Macquarie Bank posts $1.65 billion half-year profit as investment banking surges, but rising tech costs weigh

Macquarie said rising operating expenses across tech investments and employee wages offset strong performance for its investment banking and asset management operations as it posted half-year earnings on Friday morning.
For the six months ending September 30 the sprawling financial services group posted a net profit up three per cent to $1.65 billion on revenue up 5.8 per cent to $8.69 billion.
Operating expenses climbed five per cent to $6.24 billion as it flagged rising wage inflation and non-salary technology expenses to support its push to focus on data, digitisation and scalable growth.
“The improved underlying performance across our operating groups in the first half reflects the ongoing benefits of our diverse business mix and our continued investment in opportunities that support long-term growth and deliver positive outcomes for our clients and opportunities,” said chief executive Shemara Wikramanayake.
The global investment bank and asset manager will pay an interim dividend for the period of $2.80 per share, up 7.7 per cent on the prior corresponding half year period, but short of the market’s consensus expectations.
Its board also flagged plans to approve a $2 billion share buyback for another 12 months as it signalled a strong capital position.
Shares slide, result misses expectations
The bank’s shares fell 7.3 per cent to $201.28 on Friday afternoon as its dividend and net profit missed the market’s forecasts by around 10 per cent. Earnings per share of $4.37 for the half also missed the market’s consensus expectations by a significant 21 per cent.
UBS banking analyst John Storey said Macquarie will need to deliver a much stronger second half to its financial year ending March 31, 2026 to meet the market’s profit expectations. UBS last had a $225 valuation on shares, although this will be subject to revision after Friday’s trading update.
Mr Storey also warned the bank’s decision to reshuffle its UK-based Green Investment Bank signals a potential strategic shift in an unspecified way.
The group’s investment banking unit focused on mergers and acquisitions capital markets advisory work turned out the star performer, with its net profit up 92 per cent to $711 million, versus the prior half-year period.

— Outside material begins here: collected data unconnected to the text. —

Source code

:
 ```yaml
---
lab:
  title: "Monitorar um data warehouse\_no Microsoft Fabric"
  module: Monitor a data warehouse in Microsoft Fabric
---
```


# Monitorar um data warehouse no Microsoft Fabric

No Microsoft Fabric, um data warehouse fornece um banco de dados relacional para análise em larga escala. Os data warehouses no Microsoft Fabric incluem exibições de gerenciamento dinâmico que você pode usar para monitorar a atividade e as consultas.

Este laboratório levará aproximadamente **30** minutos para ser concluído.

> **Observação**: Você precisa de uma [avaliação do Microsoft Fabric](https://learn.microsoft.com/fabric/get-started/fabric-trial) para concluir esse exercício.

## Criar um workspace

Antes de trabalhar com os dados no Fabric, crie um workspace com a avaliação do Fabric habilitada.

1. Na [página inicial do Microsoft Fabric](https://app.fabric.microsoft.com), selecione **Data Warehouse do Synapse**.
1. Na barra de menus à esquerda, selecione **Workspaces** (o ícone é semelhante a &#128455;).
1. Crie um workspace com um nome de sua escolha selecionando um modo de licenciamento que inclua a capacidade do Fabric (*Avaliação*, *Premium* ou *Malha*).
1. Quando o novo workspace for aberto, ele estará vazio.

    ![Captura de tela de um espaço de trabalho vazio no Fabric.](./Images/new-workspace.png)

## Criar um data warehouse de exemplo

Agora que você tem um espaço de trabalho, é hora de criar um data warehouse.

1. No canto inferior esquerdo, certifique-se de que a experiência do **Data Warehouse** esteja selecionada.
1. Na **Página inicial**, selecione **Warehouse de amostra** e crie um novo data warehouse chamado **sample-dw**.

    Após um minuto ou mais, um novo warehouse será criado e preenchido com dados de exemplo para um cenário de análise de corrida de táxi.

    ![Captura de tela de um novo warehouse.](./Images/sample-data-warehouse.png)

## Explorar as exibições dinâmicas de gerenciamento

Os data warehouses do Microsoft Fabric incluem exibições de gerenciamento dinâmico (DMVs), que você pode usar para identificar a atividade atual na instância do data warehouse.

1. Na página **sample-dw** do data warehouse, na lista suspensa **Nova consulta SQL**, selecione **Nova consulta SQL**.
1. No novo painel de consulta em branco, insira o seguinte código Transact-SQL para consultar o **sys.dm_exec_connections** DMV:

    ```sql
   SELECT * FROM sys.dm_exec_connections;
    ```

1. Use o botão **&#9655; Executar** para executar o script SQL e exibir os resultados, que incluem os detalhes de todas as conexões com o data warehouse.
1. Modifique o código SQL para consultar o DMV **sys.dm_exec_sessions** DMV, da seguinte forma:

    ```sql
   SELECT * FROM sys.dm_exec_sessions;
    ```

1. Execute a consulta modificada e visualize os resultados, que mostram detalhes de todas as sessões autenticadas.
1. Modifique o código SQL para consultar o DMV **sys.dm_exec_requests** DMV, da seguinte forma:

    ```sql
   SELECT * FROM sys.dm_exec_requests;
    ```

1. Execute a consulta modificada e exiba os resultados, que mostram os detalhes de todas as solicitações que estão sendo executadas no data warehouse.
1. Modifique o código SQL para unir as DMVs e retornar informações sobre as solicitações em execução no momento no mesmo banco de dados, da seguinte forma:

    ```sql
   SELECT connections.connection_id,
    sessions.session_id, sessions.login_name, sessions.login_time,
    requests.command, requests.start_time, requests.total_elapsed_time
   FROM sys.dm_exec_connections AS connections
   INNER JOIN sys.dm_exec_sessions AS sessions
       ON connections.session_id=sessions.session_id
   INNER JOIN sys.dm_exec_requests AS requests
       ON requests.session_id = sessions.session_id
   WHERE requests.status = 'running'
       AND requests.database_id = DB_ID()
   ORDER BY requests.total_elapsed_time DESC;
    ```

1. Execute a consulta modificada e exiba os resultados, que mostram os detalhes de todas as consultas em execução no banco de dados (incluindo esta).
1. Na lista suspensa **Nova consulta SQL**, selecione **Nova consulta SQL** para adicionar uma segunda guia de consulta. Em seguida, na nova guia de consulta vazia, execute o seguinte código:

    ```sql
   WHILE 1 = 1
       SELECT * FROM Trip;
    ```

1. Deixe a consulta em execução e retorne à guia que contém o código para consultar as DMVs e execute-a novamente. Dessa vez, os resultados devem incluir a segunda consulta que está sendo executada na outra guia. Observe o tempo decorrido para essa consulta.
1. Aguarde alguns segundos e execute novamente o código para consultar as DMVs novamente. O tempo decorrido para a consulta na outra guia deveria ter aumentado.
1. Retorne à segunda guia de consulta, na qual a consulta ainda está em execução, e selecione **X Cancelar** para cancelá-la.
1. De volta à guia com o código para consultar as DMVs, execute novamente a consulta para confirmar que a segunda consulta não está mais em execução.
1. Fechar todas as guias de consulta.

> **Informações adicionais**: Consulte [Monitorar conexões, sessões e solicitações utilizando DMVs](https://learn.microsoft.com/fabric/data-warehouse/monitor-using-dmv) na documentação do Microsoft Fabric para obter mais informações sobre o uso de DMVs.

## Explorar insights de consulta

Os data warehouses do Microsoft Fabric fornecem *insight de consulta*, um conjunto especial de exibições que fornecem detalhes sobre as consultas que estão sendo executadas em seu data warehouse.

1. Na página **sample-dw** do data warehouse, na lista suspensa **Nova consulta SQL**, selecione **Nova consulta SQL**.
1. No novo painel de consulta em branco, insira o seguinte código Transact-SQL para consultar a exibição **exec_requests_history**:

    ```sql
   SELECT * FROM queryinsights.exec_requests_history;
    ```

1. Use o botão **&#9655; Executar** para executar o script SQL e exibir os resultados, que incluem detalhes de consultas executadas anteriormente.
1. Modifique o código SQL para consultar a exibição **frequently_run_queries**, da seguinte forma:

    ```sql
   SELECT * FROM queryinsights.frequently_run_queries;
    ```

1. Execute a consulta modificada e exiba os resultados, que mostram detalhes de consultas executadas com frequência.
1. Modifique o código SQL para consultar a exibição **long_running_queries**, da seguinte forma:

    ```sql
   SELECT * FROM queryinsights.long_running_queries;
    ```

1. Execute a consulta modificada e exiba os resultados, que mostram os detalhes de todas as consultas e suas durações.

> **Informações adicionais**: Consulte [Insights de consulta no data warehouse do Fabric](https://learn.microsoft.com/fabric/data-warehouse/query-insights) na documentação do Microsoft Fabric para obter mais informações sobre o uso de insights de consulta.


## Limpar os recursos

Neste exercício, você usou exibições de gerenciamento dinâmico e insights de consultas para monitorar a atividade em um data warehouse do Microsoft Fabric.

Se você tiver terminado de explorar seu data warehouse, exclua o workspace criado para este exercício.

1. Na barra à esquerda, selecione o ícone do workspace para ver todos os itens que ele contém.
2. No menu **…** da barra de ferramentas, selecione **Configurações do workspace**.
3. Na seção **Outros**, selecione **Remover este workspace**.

Its banking and financial services unit that has pushed heavily into Australian home loan lending saw profit climb 22 per cent to $793 million.
However, total corporate expenses jumped 38 per cent to $2.14 billion to leave net operating income up 9 per cent to $4.51 billion.
The group declined to provide financial guidance for the six months to March 31 other than to say its profits are vulnerable to swings in macro-economic or geopolitical conditions.
The bank also has a number of ongoing regulatory headaches including around its decision to reimburse around 3000 Australians who invested in the collapsed Shield Master Fund via Macquarie’s Wrap Platform. In Germany it admitted around 100 current and former Macquarie staff have been designated as suspects in its regulator’s investigation into an an illegal dividend trading scheme.